### EXERCISE INPUTS ###

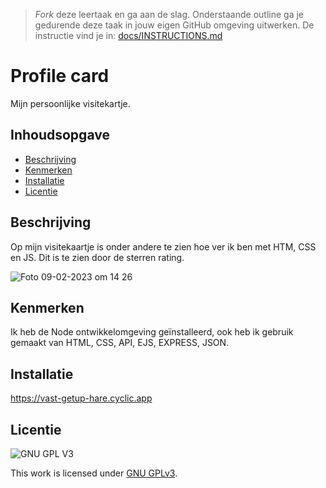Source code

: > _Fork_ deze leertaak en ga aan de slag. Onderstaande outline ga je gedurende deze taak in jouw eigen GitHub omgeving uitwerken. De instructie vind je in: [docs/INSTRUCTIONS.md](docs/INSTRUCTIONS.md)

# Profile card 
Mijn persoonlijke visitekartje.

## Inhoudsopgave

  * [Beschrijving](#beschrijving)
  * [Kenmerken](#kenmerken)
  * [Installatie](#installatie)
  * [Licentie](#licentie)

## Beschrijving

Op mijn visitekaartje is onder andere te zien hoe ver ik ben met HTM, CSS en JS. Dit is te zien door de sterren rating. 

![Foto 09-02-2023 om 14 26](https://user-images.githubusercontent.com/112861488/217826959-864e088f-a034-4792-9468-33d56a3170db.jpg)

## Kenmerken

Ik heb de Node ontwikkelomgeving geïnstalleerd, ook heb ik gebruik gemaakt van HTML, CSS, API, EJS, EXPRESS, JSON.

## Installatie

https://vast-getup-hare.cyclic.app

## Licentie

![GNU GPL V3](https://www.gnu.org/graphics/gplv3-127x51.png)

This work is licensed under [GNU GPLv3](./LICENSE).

###

▸ THE PROBLEM:
Print nothing except the lines from the line containing "Mijn persoonlijke visitekartje." to the end of the listing, exactly as written.

▸ COMPLETED EXERCISE:
Mijn persoonlijke visitekartje.

## Inhoudsopgave

  * [Beschrijving](#beschrijving)
  * [Kenmerken](#kenmerken)
  * [Installatie](#installatie)
  * [Licentie](#licentie)

## Beschrijving

Op mijn visitekaartje is onder andere te zien hoe ver ik ben met HTM, CSS en JS. Dit is te zien door de sterren rating. 

![Foto 09-02-2023 om 14 26](https://user-images.githubusercontent.com/112861488/217826959-864e088f-a034-4792-9468-33d56a3170db.jpg)

## Kenmerken

Ik heb de Node ontwikkelomgeving geïnstalleerd, ook heb ik gebruik gemaakt van HTML, CSS, API, EJS, EXPRESS, JSON.

## Installatie

https://vast-getup-hare.cyclic.app

## Licentie

![GNU GPL V3](https://www.gnu.org/graphics/gplv3-127x51.png)

This work is licensed under [GNU GPLv3](./LICENSE).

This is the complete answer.